Certains pays pensent à réguler l’utilisation de la monnaie virtuelle, quel est votre point de vue sur ce sujet ?

En effet, aucun pays n’acceptera le risque de voir sa monnaie reléguée aux oubliettes. Un Etat perd son pouvoir s’il ne maîtrise plus sa monnaie. Le ministre français de l’économie a d’ailleurs nommé un Monsieur Bitcoin pour envisager une régulation et il est question d’en parler durant le prochain G20. Je pense qu’une régulation est salutaire car ce qui se passe aujourd’hui est malsain.

Pensez-vous que la crypto-monnaie a de l’avenir ?

Oui elle a de l’avenir. D’ailleurs Dubaï envisage de créer sa propre crypto-monnaie, de nombreuses banques envisagent d’utiliser cette technologie. Par contre, j’estime que les Etats n’accepteront pas que leur monnaie soit concurrencée par ces cryptos.
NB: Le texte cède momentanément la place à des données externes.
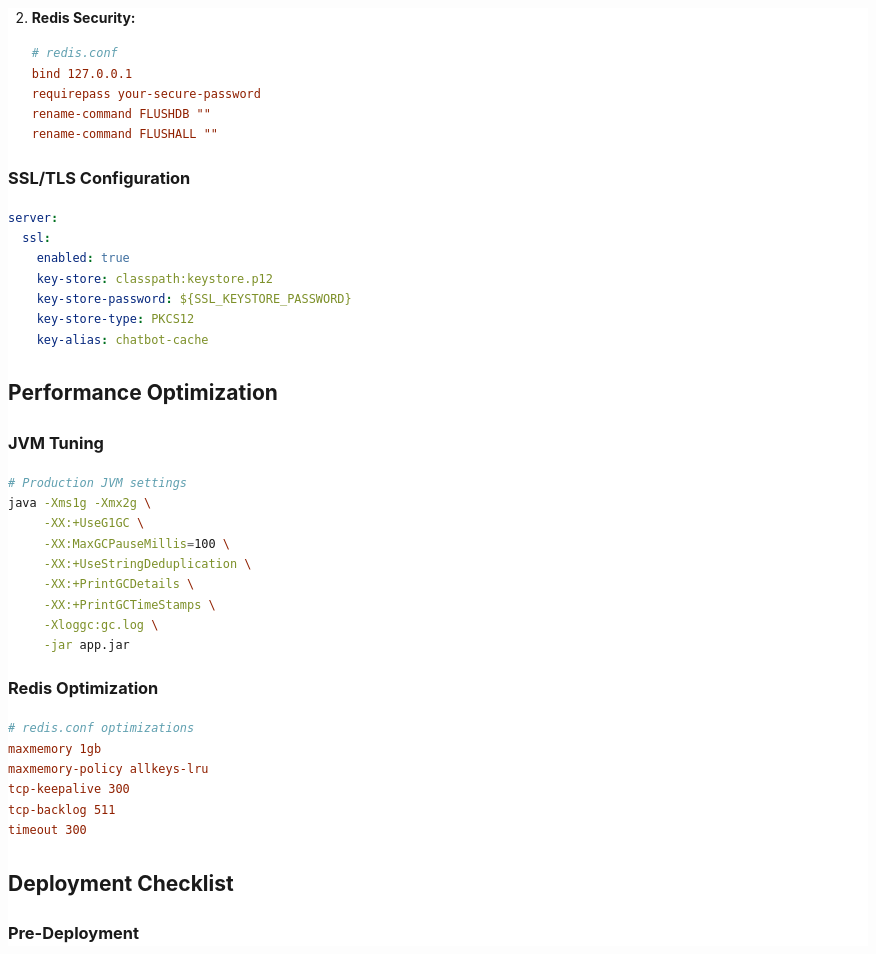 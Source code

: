2. **Redis Security:**
   ```conf
   # redis.conf
   bind 127.0.0.1
   requirepass your-secure-password
   rename-command FLUSHDB ""
   rename-command FLUSHALL ""
   ```

### SSL/TLS Configuration

```yaml
server:
  ssl:
    enabled: true
    key-store: classpath:keystore.p12
    key-store-password: ${SSL_KEYSTORE_PASSWORD}
    key-store-type: PKCS12
    key-alias: chatbot-cache
```

## Performance Optimization

### JVM Tuning

```bash
# Production JVM settings
java -Xms1g -Xmx2g \
     -XX:+UseG1GC \
     -XX:MaxGCPauseMillis=100 \
     -XX:+UseStringDeduplication \
     -XX:+PrintGCDetails \
     -XX:+PrintGCTimeStamps \
     -Xloggc:gc.log \
     -jar app.jar
```

### Redis Optimization

```conf
# redis.conf optimizations
maxmemory 1gb
maxmemory-policy allkeys-lru
tcp-keepalive 300
tcp-backlog 511
timeout 300
```

## Deployment Checklist

### Pre-Deployment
La Chine a tout simplement interdit, d’autres pays comme la Corée de même. Quant au Maroc c’est déjà le cas. Ce qui se passe aujourd’hui sur les marchés est extrêmement dangereux car encore une fois la grande majorité des bulles finit mal. On a d’ailleurs comparé, à raison, la bulle des cryptos à celle des tulipes. Il faut être très vigilant car encore une fois dans ces situations on a de très nombreux drames sur un plan personnel. Lorsqu’on commence à gagner de l’argent, on pense qu’il est facile d’en gagner mais tôt ou tard le retour à la réalité sera très difficile. Donc pour tous ceux qui s’y intéressent et qui veulent investir, ma seule recommandation c’est : ne le faites pas avec de l’argent que vous ne pouvez pas vous permettre de perdre et soyez très vigilants par rapport à vos interlocuteurs. Il y a un nombre incroyable de publicités mensongères qui vous promettent de devenir millionnaire du jour au lendemain et nous savons qu’elles sont le fait d’entreprises logées dans des paradis fiscaux qui vont piller l’argent de pauvres particuliers. C’est déjà arrivé en France avec les options binaires qui ont dépouillé les particuliers français de près de 5 milliards d’euros et je pense que nous aurons des chiffres bien plus catastrophiques avec ce phénomène des crypto-monnaies.